:: Listed entries ::

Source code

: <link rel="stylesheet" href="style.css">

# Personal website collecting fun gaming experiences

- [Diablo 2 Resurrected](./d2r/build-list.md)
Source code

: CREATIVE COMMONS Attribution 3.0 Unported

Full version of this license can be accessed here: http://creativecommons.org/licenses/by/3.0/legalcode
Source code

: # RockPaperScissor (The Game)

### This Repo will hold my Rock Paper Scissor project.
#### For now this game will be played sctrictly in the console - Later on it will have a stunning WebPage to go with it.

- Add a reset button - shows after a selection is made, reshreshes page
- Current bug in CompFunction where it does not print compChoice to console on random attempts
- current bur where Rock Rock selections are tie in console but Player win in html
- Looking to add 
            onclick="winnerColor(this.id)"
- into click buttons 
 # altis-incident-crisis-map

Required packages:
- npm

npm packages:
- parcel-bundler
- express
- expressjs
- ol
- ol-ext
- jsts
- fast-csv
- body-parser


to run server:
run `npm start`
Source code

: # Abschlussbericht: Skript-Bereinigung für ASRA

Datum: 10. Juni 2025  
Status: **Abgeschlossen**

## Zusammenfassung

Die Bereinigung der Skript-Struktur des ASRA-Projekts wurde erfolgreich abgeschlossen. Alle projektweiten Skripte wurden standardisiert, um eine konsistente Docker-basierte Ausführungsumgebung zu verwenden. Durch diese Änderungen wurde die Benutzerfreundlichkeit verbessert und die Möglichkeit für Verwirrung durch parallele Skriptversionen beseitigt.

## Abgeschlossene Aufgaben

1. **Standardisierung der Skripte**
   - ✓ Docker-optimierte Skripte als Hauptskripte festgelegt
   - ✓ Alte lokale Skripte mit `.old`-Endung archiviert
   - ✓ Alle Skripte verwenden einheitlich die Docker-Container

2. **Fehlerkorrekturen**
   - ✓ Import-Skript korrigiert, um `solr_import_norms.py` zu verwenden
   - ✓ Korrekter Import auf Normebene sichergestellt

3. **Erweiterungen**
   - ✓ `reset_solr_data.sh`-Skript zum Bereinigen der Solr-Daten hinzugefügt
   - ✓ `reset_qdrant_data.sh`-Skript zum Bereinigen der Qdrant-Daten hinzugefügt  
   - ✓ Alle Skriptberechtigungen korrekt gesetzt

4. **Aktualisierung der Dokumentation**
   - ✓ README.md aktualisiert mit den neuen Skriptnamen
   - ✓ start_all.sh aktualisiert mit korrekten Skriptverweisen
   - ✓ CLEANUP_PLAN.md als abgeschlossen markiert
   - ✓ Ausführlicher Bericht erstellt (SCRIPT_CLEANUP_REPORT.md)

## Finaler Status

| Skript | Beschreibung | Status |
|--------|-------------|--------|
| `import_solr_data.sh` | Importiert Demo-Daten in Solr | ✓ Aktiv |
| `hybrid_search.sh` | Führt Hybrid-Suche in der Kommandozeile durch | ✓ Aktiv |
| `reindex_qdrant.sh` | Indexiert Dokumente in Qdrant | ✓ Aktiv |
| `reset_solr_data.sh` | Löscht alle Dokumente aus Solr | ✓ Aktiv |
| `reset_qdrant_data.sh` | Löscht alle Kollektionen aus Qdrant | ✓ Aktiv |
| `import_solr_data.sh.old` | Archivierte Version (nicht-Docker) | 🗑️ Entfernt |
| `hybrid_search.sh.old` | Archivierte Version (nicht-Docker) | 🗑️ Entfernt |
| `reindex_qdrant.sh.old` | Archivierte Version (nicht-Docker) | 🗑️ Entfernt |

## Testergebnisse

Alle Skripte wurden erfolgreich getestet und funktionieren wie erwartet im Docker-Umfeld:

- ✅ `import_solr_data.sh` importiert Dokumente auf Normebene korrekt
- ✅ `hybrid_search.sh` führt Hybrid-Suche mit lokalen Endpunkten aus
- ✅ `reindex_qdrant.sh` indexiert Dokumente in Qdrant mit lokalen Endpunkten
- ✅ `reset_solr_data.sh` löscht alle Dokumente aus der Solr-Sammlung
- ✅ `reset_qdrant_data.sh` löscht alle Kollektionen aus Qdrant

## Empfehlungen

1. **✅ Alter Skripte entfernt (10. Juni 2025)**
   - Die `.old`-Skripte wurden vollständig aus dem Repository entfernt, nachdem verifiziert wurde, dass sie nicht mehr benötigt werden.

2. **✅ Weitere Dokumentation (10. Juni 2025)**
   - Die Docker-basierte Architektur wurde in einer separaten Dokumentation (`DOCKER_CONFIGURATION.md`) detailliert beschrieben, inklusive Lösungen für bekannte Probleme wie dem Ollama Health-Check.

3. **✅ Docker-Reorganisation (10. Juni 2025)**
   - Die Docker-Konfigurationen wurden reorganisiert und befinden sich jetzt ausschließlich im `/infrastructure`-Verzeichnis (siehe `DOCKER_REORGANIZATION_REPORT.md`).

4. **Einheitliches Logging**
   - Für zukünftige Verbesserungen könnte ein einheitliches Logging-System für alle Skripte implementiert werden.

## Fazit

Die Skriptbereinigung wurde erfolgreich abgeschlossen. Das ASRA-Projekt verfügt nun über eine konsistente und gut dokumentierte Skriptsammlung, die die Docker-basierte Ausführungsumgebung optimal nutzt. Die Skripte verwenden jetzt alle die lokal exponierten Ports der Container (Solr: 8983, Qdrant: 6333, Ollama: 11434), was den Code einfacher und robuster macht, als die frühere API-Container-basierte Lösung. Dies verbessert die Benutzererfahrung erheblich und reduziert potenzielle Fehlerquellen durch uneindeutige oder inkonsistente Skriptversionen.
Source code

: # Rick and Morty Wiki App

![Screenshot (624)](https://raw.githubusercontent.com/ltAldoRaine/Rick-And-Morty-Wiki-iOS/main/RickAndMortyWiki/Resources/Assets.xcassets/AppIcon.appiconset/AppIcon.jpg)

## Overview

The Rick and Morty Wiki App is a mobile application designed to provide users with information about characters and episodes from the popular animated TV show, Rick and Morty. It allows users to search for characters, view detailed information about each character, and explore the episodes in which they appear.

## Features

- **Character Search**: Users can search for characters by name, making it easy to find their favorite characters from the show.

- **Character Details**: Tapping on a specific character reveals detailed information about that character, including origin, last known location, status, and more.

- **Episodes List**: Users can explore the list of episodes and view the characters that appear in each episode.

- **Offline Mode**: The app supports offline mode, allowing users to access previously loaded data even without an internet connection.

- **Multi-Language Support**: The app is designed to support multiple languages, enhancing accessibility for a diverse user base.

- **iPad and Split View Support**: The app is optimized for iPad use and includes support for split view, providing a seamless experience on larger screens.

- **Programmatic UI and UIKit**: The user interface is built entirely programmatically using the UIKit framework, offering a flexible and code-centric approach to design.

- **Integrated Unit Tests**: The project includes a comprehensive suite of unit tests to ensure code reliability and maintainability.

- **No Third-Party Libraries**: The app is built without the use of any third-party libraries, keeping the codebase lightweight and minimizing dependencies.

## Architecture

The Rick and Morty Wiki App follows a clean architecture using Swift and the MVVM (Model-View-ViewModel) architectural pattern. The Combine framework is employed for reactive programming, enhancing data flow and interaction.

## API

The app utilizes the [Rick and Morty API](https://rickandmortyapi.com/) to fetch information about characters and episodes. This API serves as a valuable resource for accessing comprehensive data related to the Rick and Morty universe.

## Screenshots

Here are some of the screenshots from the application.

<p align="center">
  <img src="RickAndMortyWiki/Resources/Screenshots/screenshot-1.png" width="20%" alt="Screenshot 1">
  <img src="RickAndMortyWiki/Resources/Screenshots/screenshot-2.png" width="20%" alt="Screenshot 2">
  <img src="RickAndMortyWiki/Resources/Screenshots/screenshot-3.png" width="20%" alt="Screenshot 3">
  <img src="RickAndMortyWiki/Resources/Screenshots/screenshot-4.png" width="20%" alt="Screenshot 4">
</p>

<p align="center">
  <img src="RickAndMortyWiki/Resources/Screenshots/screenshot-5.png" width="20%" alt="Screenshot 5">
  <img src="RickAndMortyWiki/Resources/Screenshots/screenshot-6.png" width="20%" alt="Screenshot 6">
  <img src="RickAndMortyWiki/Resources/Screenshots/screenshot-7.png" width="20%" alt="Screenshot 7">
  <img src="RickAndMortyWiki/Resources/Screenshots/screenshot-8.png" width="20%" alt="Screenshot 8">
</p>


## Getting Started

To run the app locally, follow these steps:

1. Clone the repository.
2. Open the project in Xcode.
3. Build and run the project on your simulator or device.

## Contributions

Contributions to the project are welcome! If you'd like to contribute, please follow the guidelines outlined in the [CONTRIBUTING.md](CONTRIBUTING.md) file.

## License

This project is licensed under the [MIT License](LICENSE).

:::

What the task asks – From the records above, repeat exactly the lines from the one with "Beschreibung | Status |" through the one with "aus Qdrant | ✓ Aktiv |", both included.

Completed task –
| Skript | Beschreibung | Status |
|--------|-------------|--------|
| `import_solr_data.sh` | Importiert Demo-Daten in Solr | ✓ Aktiv |
| `hybrid_search.sh` | Führt Hybrid-Suche in der Kommandozeile durch | ✓ Aktiv |
| `reindex_qdrant.sh` | Indexiert Dokumente in Qdrant | ✓ Aktiv |
| `reset_solr_data.sh` | Löscht alle Dokumente aus Solr | ✓ Aktiv |
| `reset_qdrant_data.sh` | Löscht alle Kollektionen aus Qdrant | ✓ Aktiv |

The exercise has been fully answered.